A special hardcover edition with twenty-eight beautiful original full-colour illustrations.
"A book of that extremely rare kind which will belong to all the generations to come until the language becomes obsolete" - Walter Besant.
"The book changed young people's literature. It helped to replace stiff Victorian didacticism with a looser, sillier, nonsense style that reverberated through the works of language-loving 20th-century authors as different as James Joyce, Douglas Adams and Dr Seuss." - TIME
"Lewis Carroll's brilliant nonsense tale is one of the most influential and best-loved in the English canon." - Robert McCrum
Lewis Carroll has entranced children and adults with these delightful, playful and intriguing stories ever since he first told them to the ten-year-old Alice Liddell while rowing on the Thames in Oxford, England.

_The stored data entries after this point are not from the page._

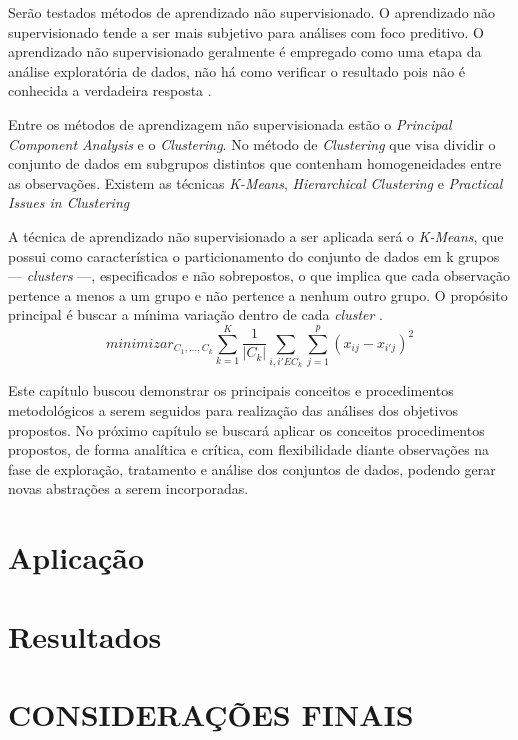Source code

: \documentclass[12pt,openright,oneside,a4paper,chapter=TITLE,section=TITLE,subsection=TITLE,english,french,spanish,portugues,sumario=tradicional]{abntex2}
\begin{document}
Serão testados métodos de aprendizado não supervisionado. O aprendizado não supervisionado tende a ser mais subjetivo para análises com foco preditivo. O aprendizado não supervisionado geralmente é empregado como uma etapa da análise exploratória de dados, não há como verificar o resultado pois não é conhecida a verdadeira resposta \cite{gareth:2017}.

Entre os métodos de aprendizagem não supervisionada estão o \emph{Principal Component Analysis} e o \emph{Clustering}. No método de \emph{Clustering} que visa dividir o conjunto de dados em subgrupos distintos que contenham homogeneidades entre as observações. Existem as técnicas \emph{K-Means}, \emph{Hierarchical Clustering} e \emph{Practical Issues in Clustering} \cite{gareth:2017}

A técnica de aprendizado não supervisionado a ser aplicada será o \emph{K-Means}, que possui como característica o particionamento do conjunto de dados em k grupos --- \emph{clusters} ---, especificados e não sobrepostos, o que implica que cada observação pertence a menos a um grupo e não pertence a nenhum outro grupo. O propósito principal é buscar a mínima variação dentro de cada \emph{cluster} \cite{gareth:2017}.
\[
minimizar_{C_1,...,C_k} \sum_{k = 1}^{K}\frac{1}{|C_k|}\sum_{i,i' E C_k} \sum_{j=1}^{p}(x_{ij} - x_{i'j})^2 
\]

Este capítulo buscou demonstrar os principais conceitos e procedimentos metodológicos a serem seguidos para realização das análises dos objetivos propostos. No próximo capítulo se buscará aplicar os conceitos procedimentos propostos, de forma analítica e crítica, com flexibilidade diante observações na fase de exploração, tratamento e análise dos conjuntos de dados, podendo gerar novas abstrações a serem incorporadas.

\chapter{Aplicação}

\chapter{Resultados}


\chapter*[Conclusão]{CONSIDERAÇÕES FINAIS}
\end{document}
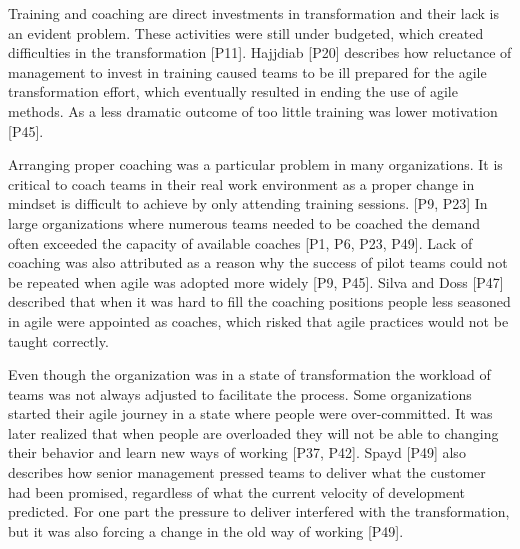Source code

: 
Training and coaching are direct investments in transformation and their lack is
an evident problem. These activities were still under budgeted, which
created difficulties in the transformation [P11].
Hajjdiab [P20] describes how reluctance of management to invest in training
caused teams to be ill prepared for the agile transformation effort, which
eventually resulted in ending the use of agile methods. As a less dramatic
outcome of too little training was lower motivation [P45].

Arranging proper coaching was a particular problem in many organizations. It is
critical to coach teams in their real work environment as a proper change in
mindset is difficult to achieve by only attending training sessions. [P9, P23]
In large
organizations where numerous teams needed to be coached the demand often
exceeded the capacity of available coaches [P1, P6, P23, P49]. Lack of coaching
was also attributed as a reason why the success of pilot teams could not be
repeated when agile was adopted more widely [P9, P45].
Silva and Doss [P47] described that when it was hard to fill the coaching
positions people less seasoned in agile were appointed as coaches, which risked
that agile practices would not be taught correctly.




Even though the organization was in a state of transformation the workload of
teams was not always adjusted to facilitate the process.
Some organizations started their agile journey in a state where people were
over-committed. It was later realized that when people are overloaded they will
not be able to changing their behavior and learn new ways of working [P37, P42].
Spayd [P49] also describes how senior management pressed teams to deliver what
the customer had been promised, regardless of what the current velocity of
development predicted. For one part the pressure to deliver interfered with the
transformation, but it was also forcing a change in the old way of working
[P49].

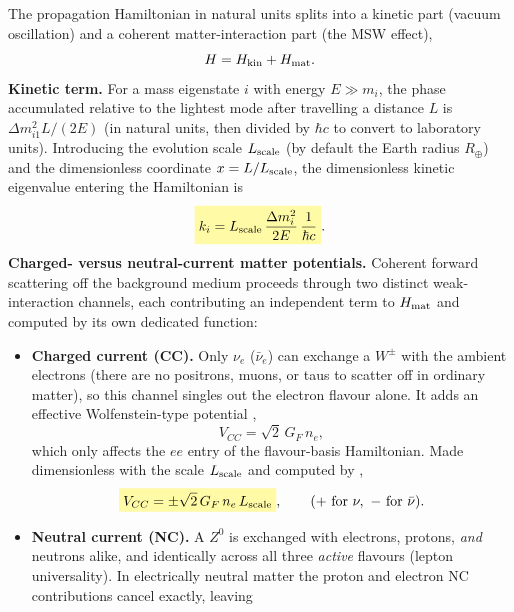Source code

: \begin{theorybox}
The propagation Hamiltonian in natural units splits into a kinetic part
(vacuum oscillation) and a coherent matter-interaction part (the MSW
effect),
\begin{equation}
  H = H_{\rm kin} + H_{\rm mat}.
\end{equation}
\textbf{Kinetic term.} For a mass eigenstate $i$ with energy $E \gg m_i$, the
phase accumulated relative to the lightest mode after travelling a distance
$L$ is $\Delta m^2_{i1} L / (2E)$ (in natural units, then divided by
$\hbar c$ to convert to laboratory units). Introducing the evolution scale
$L_{\rm scale}$ (by default the Earth radius $R_\oplus$) and the
dimensionless coordinate $x=L/L_{\rm scale}$, the dimensionless kinetic
eigenvalue entering the Hamiltonian is
\begin{equation}
  \keyresult{k_i = L_{\rm scale}\,\frac{\Delta m^2_i}{2E}\,\frac{1}{\hbar c}}.
\end{equation}
\textbf{Charged- versus neutral-current matter potentials.} Coherent
forward scattering off the background medium proceeds through two distinct
weak-interaction channels, each contributing an independent term to
$H_{\rm mat}$ and computed by its own dedicated function:
\begin{itemize}
  \item \textbf{Charged current (CC).} Only $\nu_e$ ($\bar\nu_e$) can
    exchange a $W^\pm$ with the ambient electrons (there are no positrons,
    muons, or taus to scatter off in ordinary matter), so this channel
    singles out the electron flavour alone. It adds an effective
    Wolfenstein-type potential \parencite{Wolfenstein1978},
    \begin{equation}
      V_{CC} = \sqrt{2}\, G_F\, n_e,
    \end{equation}
    which only affects the $ee$ entry of the flavour-basis Hamiltonian.
    Made dimensionless with the scale $L_{\rm scale}$ and computed by
    ,
    \begin{equation}
      \keyresult{V_{CC} = \pm\sqrt{2}\,G_F\,n_e\,L_{\rm scale}}, \qquad (+\text{ for } \nu,\ -\text{ for } \bar\nu).
    \end{equation}
  \item \textbf{Neutral current (NC).} A $Z^0$ is exchanged with electrons,
    protons, \emph{and} neutrons alike, and identically across all three
    \emph{active} flavours (lepton universality). In electrically neutral
    matter the proton and electron NC contributions cancel exactly, leaving

\end{itemize}
\end{theorybox}
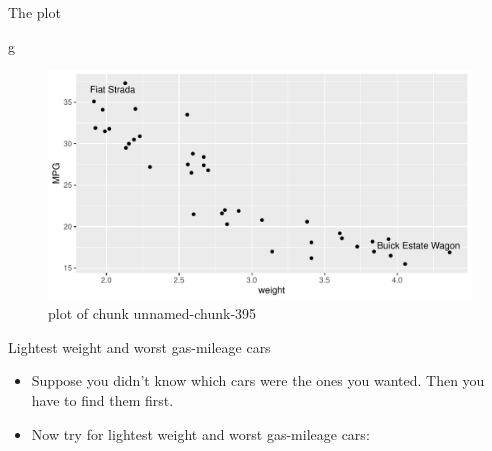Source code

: \documentclass[ignorenonframetext,]{beamer}
\newenvironment{Shaded}{\begin{snugshade}}{\end{snugshade}}
\newcommand{\DataTypeTok}[1]{\textcolor[rgb]{0.13,0.29,0.53}{#1}}
\newcommand{\KeywordTok}[1]{\textcolor[rgb]{0.13,0.29,0.53}{\textbf{#1}}}
\newcommand{\NormalTok}[1]{#1}
\newcommand{\OperatorTok}[1]{\textcolor[rgb]{0.81,0.36,0.00}{\textbf{#1}}}
\newcommand{\StringTok}[1]{\textcolor[rgb]{0.31,0.60,0.02}{#1}}
\providecommand{\tightlist}{%
  \setlength{\itemsep}{0pt}\setlength{\parskip}{0pt}}
\begin{document}
\begin{frame}[fragile]{The plot}
\protect\hypertarget{the-plot-6}{}

\begin{Shaded}
\begin{Highlighting}[]
\NormalTok{g}
\end{Highlighting}
\end{Shaded}

\begin{figure}
\centering
\includegraphics{figure/unnamed-chunk-395-1.pdf}
\caption{plot of chunk unnamed-chunk-395}
\end{figure}

\end{frame}

\begin{frame}[fragile]{Lightest weight and worst gas-mileage cars}
\protect\hypertarget{lightest-weight-and-worst-gas-mileage-cars}{}

\begin{itemize}
\tightlist
\item
  Suppose you didn't know which cars were the ones you wanted. Then you
  have to find them first.
\item
  Now try for lightest weight and worst gas-mileage cars:
\end{itemize}

\begin{Shaded}
\end{Shaded}

\end{frame}
\end{document}
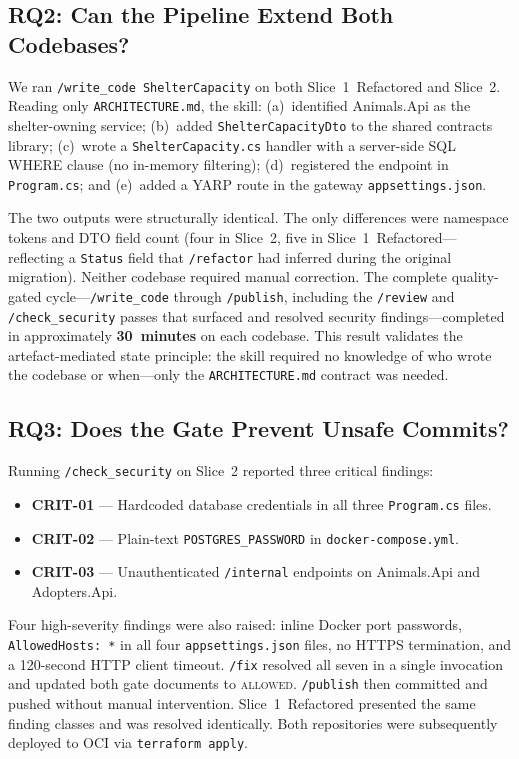 \documentclass[10pt,journal,compsoc]{IEEEtran}
\begin{document}
\subsection{RQ2: Can the Pipeline Extend Both Codebases?}
We ran \texttt{/write\_code ShelterCapacity} on both
Slice~1~Refactored and Slice~2.  Reading only
\texttt{ARCHITECTURE.md}, the skill:
(a)~identified Animals.Api as the shelter-owning service;
(b)~added \texttt{ShelterCapacityDto} to the shared contracts library;
(c)~wrote a \texttt{ShelterCapacity.cs} handler with a server-side
SQL WHERE clause (no in-memory filtering);
(d)~registered the endpoint in \texttt{Program.cs}; and
(e)~added a YARP route in the gateway \texttt{appsettings.json}.

The two outputs were structurally identical.  The only differences
were namespace tokens and DTO field count (four in Slice~2, five in
Slice~1~Refactored—reflecting a \texttt{Status} field that
\texttt{/refactor} had inferred during the original migration).
Neither codebase required manual correction.
The complete quality-gated cycle—\texttt{/write\_code} through
\texttt{/publish}, including the \texttt{/review} and
\texttt{/check\_security} passes that surfaced and resolved security
findings—completed in approximately \textbf{30~minutes} on each
codebase.  This result validates the artefact-mediated state
principle: the skill required no knowledge of who wrote the codebase
or when—only the \texttt{ARCHITECTURE.md} contract was needed.

\subsection{RQ3: Does the Gate Prevent Unsafe Commits?}
Running \texttt{/check\_security} on Slice~2 reported three critical
findings:

\begin{itemize}
  \item \textbf{CRIT-01} — Hardcoded database credentials in all three
        \texttt{Program.cs} files.
  \item \textbf{CRIT-02} — Plain-text \texttt{POSTGRES\_PASSWORD} in
        \texttt{docker-compose.yml}.
  \item \textbf{CRIT-03} — Unauthenticated \texttt{/internal}
        endpoints on Animals.Api and Adopters.Api.
\end{itemize}

Four high-severity findings were also raised: inline Docker port
passwords, \texttt{AllowedHosts:~*} in all four
\texttt{appsettings.json} files, no HTTPS termination, and a
120-second HTTP client timeout.  \texttt{/fix} resolved all seven in
a single invocation and updated both gate documents to
\textsc{allowed}.  \texttt{/publish} then committed and pushed without
manual intervention.  Slice~1~Refactored presented the same finding
classes and was resolved identically.  Both repositories were
subsequently deployed to OCI via \texttt{terraform~apply}.
\end{document}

Alice's Adventures in Wonderland began a new era in children's literature, where the goal was to entertain and delight the reader instead of merely educating. His mischievous, light-hearted wordplay and fantasy anticipate Dr Seuss.
This thoroughly delightful book "has a dreamlike unreality peopled with some of the most entertaining characters in English literature. The White Rabbit, the Mad Hatter, the Mock Turtle, the Cheshire Cat and the King and Queen of Hearts are simply the most memorable of a cast from which every reader will find his or her favourite." (Robert McCrum). It is little surprise that it has been repeatedly adapted for the stage and the screen and even computer games.

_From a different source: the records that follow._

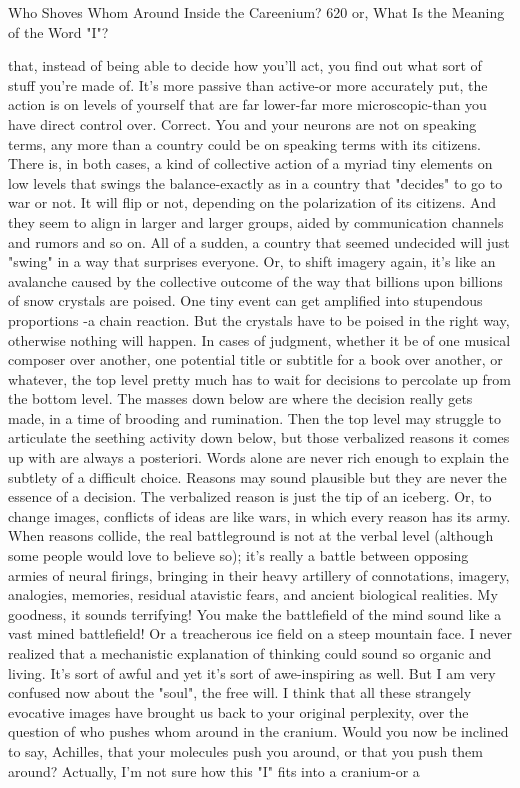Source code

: Who Shoves Whom Around Inside the Careenium?                                        620
or, What Is the Meaning of the Word "I"?

  that, instead of being able to decide how you'll act, you find out what sort of stuff
  you're made of. It's more passive than active-or more accurately put, the action is
  on levels of yourself that are far lower-far more microscopic-than you have direct
  control over.
\tortoise Correct. You and your neurons are not on speaking terms, any more than
  a country could be on speaking terms with its citizens. There is, in both cases, a
  kind of collective action of a myriad tiny elements on low levels that swings the
  balance-exactly as in a country that "decides" to go to war or not. It will flip or not,
  depending on the polarization of its citizens. And they seem to align in larger and
  larger groups, aided by communication channels and rumors and so on. All of a
  sudden, a country that seemed undecided will just "swing" in a way that surprises
  everyone.
\achilles Or, to shift imagery again, it's like an avalanche caused by the collective
  outcome of the way that billions upon billions of snow crystals are poised. One
  tiny event can get amplified into stupendous proportions -a chain reaction. But the
  crystals have to be poised in the right way, otherwise nothing will happen.
\tortoise In cases of judgment, whether it be of one musical composer over
  another, one potential title or subtitle for a book over another, or whatever, the top
  level pretty much has to wait for decisions to percolate up from the bottom level.
  The masses down below are where the decision really gets made, in a time of
  brooding and rumination. Then the top level may struggle to articulate the seething
  activity down below, but those verbalized reasons it comes up with are always a
  posteriori. Words alone are never rich enough to explain the subtlety of a difficult
  choice. Reasons may sound plausible but they are never the essence of a decision.
  The verbalized reason is just the tip of an iceberg. Or, to change images, conflicts
  of ideas are like wars, in which every reason has its army. When reasons collide,
  the real battleground is not at the verbal level (although some people would love to
  believe so); it's really a battle between opposing armies of neural firings, bringing
  in their heavy artillery of connotations, imagery, analogies, memories, residual
  atavistic fears, and ancient biological realities.
\achilles My goodness, it sounds terrifying! You make the battlefield of the mind
  sound like a vast mined battlefield! Or a treacherous ice field on a steep mountain
  face. I never realized that a mechanistic explanation of thinking could sound so
  organic and living. It's sort of awful and yet it's sort of awe-inspiring as well. But I
  am very confused now about the "soul", the free will.
\tortoise I think that all these strangely evocative images have brought us back to
  your original perplexity, over the question of who pushes whom around in the
  cranium. Would you now be inclined to say, Achilles, that your molecules push
  you around, or that you push them around?
\achilles Actually, I'm not sure how this "I" fits into a cranium-or a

This lavishly illustrated special hardcover edition contains twenty-eight beautiful original full-colour illustrations, including many full-page illustrations by Sir John Tenniel and Arthur Rackham and eleven monochrome drawings by Rackham. Almost every two-page spread has an illustration. The modern twelve-point font will be easy for a child to read and enjoy Carroll's delightful style. A wonderful gift for any child or parent.
Sir John Tenniel (1820-1914), a prominent Victoria illustrator and cartoonist, was the principal cartoonist for Punch magazine for over 50 years. He was the first illustrator to be knighted.

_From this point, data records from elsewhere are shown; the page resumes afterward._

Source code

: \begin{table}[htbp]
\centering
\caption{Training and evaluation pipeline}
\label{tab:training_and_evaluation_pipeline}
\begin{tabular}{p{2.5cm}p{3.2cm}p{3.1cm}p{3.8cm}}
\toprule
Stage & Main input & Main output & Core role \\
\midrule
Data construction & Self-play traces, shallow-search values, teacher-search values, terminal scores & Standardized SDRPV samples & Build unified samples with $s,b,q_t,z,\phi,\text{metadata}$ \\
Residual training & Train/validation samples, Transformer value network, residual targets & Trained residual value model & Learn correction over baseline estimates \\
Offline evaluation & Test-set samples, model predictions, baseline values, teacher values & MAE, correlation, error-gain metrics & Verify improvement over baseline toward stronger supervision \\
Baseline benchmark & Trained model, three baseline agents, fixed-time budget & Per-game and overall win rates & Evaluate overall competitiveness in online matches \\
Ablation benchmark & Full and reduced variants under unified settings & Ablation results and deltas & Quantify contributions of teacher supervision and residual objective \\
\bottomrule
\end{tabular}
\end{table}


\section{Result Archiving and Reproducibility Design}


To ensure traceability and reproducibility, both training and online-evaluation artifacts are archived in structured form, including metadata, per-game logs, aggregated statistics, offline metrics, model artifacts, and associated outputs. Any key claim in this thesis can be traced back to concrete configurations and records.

Arthur Rackham (1867 - 1939) was a leading figure in the Golden Age of children's illustration. His influence extended past his death and can be seen in Disney's approach to Snow White and the Seven Dwarfs.
Charles Lutwidge Dodgson (1832 - 1898), better known by his pen name Lewis Carroll, was an Oxford mathematician and logician, an early photographer, and a leading Victorian author. He is best remembered for his children's classic Alice's Adventures in Wonderland.